Sufjan Stevens Looks To 2016 For Full Australian Tour

When Sufjan Stevens was announced on this year’s Vivid LIVE lineup in March, it was mainly his Sydney-based fans who rejoiced. Stevens’ four Sydney Opera House Vivid shows are his only Australian dates for the time being, but the singer-songwriter has now said he’s looking towards 2016 for a full-blown Aussie jaunt.

Speaking with Zan Rowe for Double J’s J Files, Stevens said he’s thinking of returning down under once he’s wrapped up most of the international commitments for his latest album, Carrie & Lowell.

“We’ve been talking about 2016, coming out for the summer and playing in the other cities,” Stevens said. “I had such an incredible time travelling around to Adelaide and Melbourne and Perth during the Age Of Adz tour, it was one of the highlights of my touring life, so I definitely want to come back.”

Turning his attention to his forthcoming Vivid LIVE shows, which begin on 22nd May, Stevens said he will be playing Carrie & Lowell in full at each of the shows, with a stripped-back supporting crew.

“The band is really small, there’s five of us,” Stevens said. “It’s mostly deliberately simple and austere.
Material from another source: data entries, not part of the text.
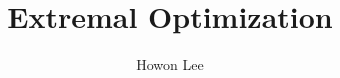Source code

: \documentclass{beamer}
\begin{document}
\title{Extremal Optimization}
\author{Howon Lee}
\maketitle

\begin{frame}

\end{frame}
\end{document}
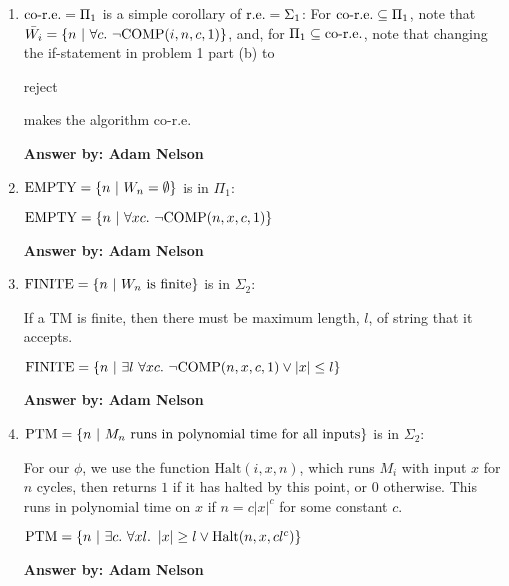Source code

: \documentclass[12pt]{article}
\begin{document}
\begin{enumerate}
    {\bf Answer by: Adam Nelson}

  \item $\text{co-r.e.} = \Pi_1$ is a simple corollary of $\text{r.e.} = \Sigma_1$: For
    $\text{co-r.e.} \subseteq \Pi_1$, note that $\bar{W_i} = \left\{ n ~|~ \forall c.~\lnot\text{COMP}(i,n,c,1) \right\}$, and, for $\Pi_1 \subseteq \text{co-r.e.}$,
    note that changing the if-statement in problem 1 part (b) to
    \begin{algorithmic}
        \STATE reject
      \ENDIF
    \end{algorithmic}
    makes the algorithm co-r.e.

    {\bf Answer by: Adam Nelson}

  \item $\text{EMPTY} = \left\{ n ~|~ W_n = \emptyset \right\}$ is in $\Pi_1$:

    $\text{EMPTY} = \left\{ n ~|~ \forall x c.~\lnot\text{COMP}(n,x,c,1) \right\}$

    {\bf Answer by: Adam Nelson}

  \item $\text{FINITE} = \left\{ n ~|~ W_n~\text{is finite} \right\}$ is in $\Sigma_2$:

    If a TM is finite, then there must be maximum length, $l$, of string that
    it accepts.

    $\text{FINITE} = \left\{ n ~|~ \exists l~\forall x c.~\lnot\text{COMP}(n,x,c,1)
      \lor \left|x\right| \le l \right\}$

    {\bf Answer by: Adam Nelson}

  \item $\text{PTM} = \left\{ n ~|~ M_n~\text{runs in polynomial time for all inputs} \right\}$
    is in $\Sigma_2$:

    For our $\phi$, we use the function $\text{Halt}(i,x,n)$, which runs $M_i$
    with input $x$ for $n$ cycles, then returns $1$ if it has halted by this
    point, or $0$ otherwise. This runs in polynomial time on $x$ if
    $n = c\left|x\right|^c$ for some constant $c$.

    $\text{PTM} = \left\{ n ~|~ \exists c.~\forall x l.~\left|x\right| \ge l 
      \lor \text{Halt}(n,x,cl^c) \right\}$

    {\bf Answer by: Adam Nelson}

\end{enumerate}
\end{document}
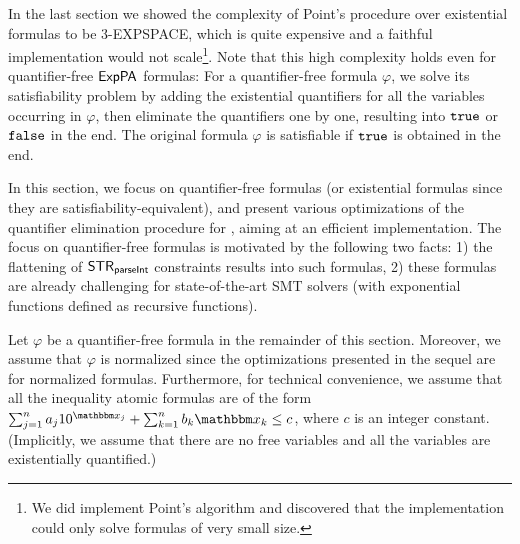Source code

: 
In the last section we showed the complexity of Point's procedure over existential {\paexp} formulas to be 3-EXPSPACE, which  is quite expensive and a faithful implementation would not scale\footnote{We did implement Point's algorithm and discovered that the implementation could only solve formulas of very small size.}.
Note that this high complexity holds even for quantifier-free ${\sf ExpPA}$ formulas: For a quantifier-free formula $\varphi$, we solve its satisfiability problem by adding the existential quantifiers for all the variables occurring in $\varphi$, then eliminate the quantifiers one by one, resulting into $\mathtt{true}$ or $\mathtt{false}$ in the end. The original formula $\varphi$ is satisfiable if $\mathtt{true}$ is obtained in the end.


In this section, we focus on quantifier-free {\paexp} formulas (or existential {\paexp} formulas since they are satisfiability-equivalent), and present various optimizations of the quantifier elimination procedure for {\paexp}, aiming at an efficient implementation. The focus on quantifier-free {\paexp} formulas is motivated by the following two facts: 1) the flattening of {${\sf STR}_{\textsf{parseInt}}$} constraints results into such formulas, 2) these formulas are already challenging for state-of-the-art SMT solvers (with exponential functions defined as recursive functions). 

Let $\varphi$ be a quantifier-free {\paexp} formula in the remainder of this section. Moreover, we assume that $\varphi$ is normalized since the optimizations presented in the sequel are for normalized formulas. Furthermore, for technical convenience, we assume that all the inequality atomic formulas are of the form 
%
$\sum_{j=1}^{n} a_j 10^{\ivarx_{j}} + \sum_{k=1}^{n}b_k \ivarx_{k} \le c$, 
%
where $c$ is an integer constant. (Implicitly, we assume that there are no free variables and all the variables are existentially quantified.)

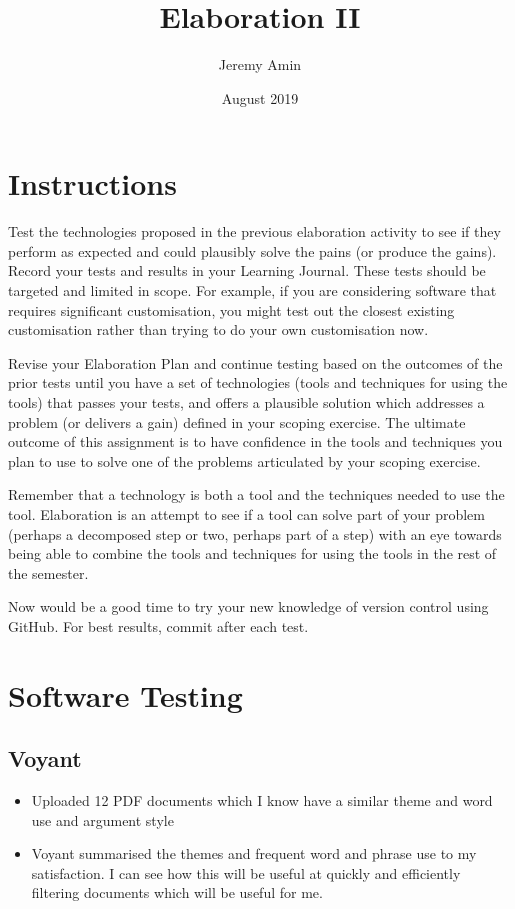 \documentclass{article}
\title{Elaboration II}
\author{Jeremy Amin}
\date{August 2019}
\begin{document}
\maketitle

\tableofcontents

\section{Instructions}

Test the technologies proposed in the previous elaboration activity to see if they perform as expected and could plausibly solve the pains (or produce the gains). Record your tests and results in your Learning Journal. These tests should be targeted and limited in scope. For example, if you are considering software that requires significant customisation, you might test out the closest existing customisation rather than trying to do your own customisation now.

Revise your Elaboration Plan and continue testing based on the outcomes of the prior tests until you have a set of technologies (tools and techniques for using the tools) that passes your tests, and offers a plausible solution which addresses a problem (or delivers a gain) defined in your scoping exercise. The ultimate outcome of this assignment is to have confidence in the tools and techniques you plan to use to solve one of the problems articulated by your scoping exercise. 

Remember that a technology is both a tool and the techniques needed to use the tool. Elaboration is an attempt to see if a tool can solve part of your problem (perhaps a decomposed step or two, perhaps part of a step) with an eye towards being able to combine the tools and techniques for using the tools in the rest of the semester. 

Now would be a good time to try your new knowledge of version control using GitHub. For best results, commit after each test.

\section{Software Testing}

\subsection{Voyant}

\begin{itemize}
    \item Uploaded 12 PDF documents which I know have a similar theme and word use and argument style
    \item Voyant summarised the themes and frequent word and phrase use to my satisfaction. I can see how this will be useful at quickly and efficiently filtering documents which will be useful for me.
    \end{itemize}
    
\end{document}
We are playing the record in its entirety, which has been really, really difficult. But the show has a lot more dynamic range than the record.

“I’ve hired a lighting designer and there are moments that are extremely augmented to fill the environment of the space of the theatre. We allow for the songs – especially the kind of ambient, new age moments in the record – we love for them to develop more robustly onstage than they do on the record.”
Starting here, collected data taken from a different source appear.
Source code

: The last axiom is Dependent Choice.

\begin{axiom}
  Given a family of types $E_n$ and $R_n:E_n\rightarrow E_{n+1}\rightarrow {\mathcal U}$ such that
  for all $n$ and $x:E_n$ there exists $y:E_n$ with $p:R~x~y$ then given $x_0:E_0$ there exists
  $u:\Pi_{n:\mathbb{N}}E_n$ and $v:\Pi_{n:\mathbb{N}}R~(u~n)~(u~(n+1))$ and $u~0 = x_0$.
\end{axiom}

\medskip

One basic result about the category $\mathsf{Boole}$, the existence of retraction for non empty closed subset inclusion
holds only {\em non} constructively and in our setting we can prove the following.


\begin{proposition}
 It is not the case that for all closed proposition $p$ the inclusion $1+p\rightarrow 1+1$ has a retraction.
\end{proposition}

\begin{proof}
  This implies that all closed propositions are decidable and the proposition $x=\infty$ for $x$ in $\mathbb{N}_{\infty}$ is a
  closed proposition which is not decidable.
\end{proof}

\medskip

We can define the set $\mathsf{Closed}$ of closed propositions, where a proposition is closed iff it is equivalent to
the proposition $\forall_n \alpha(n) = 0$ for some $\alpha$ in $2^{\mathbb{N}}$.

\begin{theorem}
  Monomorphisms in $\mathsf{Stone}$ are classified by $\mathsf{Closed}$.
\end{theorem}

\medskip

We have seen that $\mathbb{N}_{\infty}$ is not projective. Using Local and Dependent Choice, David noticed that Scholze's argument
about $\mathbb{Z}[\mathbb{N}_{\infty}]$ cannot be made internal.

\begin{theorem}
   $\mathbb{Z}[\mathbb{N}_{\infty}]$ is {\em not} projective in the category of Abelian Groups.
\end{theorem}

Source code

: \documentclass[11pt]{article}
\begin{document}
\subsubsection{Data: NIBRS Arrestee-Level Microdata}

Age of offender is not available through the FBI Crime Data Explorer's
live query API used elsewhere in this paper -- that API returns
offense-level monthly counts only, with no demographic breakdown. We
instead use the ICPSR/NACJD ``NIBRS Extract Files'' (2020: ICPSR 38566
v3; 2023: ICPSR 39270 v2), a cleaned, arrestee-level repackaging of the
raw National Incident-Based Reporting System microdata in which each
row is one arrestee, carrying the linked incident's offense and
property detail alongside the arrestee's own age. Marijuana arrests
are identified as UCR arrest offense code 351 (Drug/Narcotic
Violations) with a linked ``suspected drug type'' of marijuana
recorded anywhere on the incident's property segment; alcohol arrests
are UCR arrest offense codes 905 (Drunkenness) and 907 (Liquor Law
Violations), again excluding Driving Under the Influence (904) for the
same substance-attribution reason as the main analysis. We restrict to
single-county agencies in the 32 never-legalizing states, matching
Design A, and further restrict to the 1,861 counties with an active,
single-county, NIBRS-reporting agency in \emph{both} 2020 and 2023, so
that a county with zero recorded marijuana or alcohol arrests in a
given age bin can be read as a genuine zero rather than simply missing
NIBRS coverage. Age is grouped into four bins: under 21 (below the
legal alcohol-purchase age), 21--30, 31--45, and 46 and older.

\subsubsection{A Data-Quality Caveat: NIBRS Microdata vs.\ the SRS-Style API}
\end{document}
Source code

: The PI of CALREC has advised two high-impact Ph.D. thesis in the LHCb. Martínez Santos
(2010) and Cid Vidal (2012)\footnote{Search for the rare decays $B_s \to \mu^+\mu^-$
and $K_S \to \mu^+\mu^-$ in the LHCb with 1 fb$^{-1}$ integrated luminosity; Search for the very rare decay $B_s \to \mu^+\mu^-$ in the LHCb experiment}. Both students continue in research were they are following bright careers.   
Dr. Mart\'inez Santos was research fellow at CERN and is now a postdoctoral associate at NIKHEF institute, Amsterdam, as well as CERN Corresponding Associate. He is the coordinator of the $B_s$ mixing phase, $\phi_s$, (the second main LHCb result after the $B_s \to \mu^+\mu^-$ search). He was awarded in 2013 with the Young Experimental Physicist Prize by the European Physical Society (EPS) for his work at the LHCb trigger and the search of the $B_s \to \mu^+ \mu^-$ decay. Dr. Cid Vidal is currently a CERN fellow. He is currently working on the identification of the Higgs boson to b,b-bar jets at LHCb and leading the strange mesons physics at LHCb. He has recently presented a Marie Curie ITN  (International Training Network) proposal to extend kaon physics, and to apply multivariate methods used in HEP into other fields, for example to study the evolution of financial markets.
Stevens said that performing Carrie & Lowell, which largely focuses on the relationship he had with his mother, who left him when he was still a child, has helped him heal.

“We’ve been doing three weeks now and I feel really relieved,” Stevens said. “I feel a sense of catharsis. I think it has a lot to do with a shared experience in a room with other people, with the public. There is a kind of camaraderie that’s necessary and fundamental to playing live.
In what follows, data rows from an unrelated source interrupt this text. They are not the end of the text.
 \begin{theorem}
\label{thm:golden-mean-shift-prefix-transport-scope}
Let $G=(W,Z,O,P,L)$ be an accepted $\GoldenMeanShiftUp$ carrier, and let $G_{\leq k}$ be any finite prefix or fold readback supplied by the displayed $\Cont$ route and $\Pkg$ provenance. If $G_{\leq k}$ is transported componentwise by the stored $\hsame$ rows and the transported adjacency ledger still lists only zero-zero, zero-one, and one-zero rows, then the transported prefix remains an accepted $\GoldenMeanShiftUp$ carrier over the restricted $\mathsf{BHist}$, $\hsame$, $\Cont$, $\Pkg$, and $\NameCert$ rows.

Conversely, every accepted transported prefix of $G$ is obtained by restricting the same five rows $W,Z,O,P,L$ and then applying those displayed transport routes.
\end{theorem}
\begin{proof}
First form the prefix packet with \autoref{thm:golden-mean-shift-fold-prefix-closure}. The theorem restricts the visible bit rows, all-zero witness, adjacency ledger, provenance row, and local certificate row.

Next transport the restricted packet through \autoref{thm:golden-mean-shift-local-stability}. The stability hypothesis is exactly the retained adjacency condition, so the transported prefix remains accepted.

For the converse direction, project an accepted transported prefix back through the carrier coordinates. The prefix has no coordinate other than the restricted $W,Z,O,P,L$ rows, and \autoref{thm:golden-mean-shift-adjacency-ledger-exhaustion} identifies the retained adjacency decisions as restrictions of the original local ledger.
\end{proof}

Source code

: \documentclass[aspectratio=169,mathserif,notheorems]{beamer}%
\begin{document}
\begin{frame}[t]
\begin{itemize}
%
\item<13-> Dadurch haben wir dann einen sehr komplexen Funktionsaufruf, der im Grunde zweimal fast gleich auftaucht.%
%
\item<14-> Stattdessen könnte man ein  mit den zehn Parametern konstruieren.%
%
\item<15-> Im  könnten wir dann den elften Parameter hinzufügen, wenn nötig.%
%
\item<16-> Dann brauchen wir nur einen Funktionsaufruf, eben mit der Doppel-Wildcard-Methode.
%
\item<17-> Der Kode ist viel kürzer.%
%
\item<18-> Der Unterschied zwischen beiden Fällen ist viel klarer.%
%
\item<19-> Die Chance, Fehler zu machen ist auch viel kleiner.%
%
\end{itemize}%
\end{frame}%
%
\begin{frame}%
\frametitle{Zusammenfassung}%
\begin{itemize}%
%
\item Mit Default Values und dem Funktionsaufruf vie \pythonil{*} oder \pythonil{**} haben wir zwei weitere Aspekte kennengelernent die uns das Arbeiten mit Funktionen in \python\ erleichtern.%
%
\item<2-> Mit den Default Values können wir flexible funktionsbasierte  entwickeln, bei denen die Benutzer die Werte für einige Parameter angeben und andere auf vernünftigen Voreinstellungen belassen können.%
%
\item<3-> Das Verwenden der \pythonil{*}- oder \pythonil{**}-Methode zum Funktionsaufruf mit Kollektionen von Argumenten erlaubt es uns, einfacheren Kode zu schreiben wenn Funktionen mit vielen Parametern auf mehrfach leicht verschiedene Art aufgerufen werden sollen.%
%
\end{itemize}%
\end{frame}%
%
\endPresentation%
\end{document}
“I think that’s necessary in the healing process – to forgive and accept, but also to relinquish your pain into the world, into the universe. There’s a process in performing this music that allows me to lose possession of the experience itself. To give it away.

“So far that seems to be working. We’ll see if I have a panic attack and a nervous breakdown a month from now. But so far it’s been really helpful and cathartic.”

Stevens last performed in Australia in 2012, as part of the Planetarium project with long-term collaborators Bryce Dessner and Nico Muhly.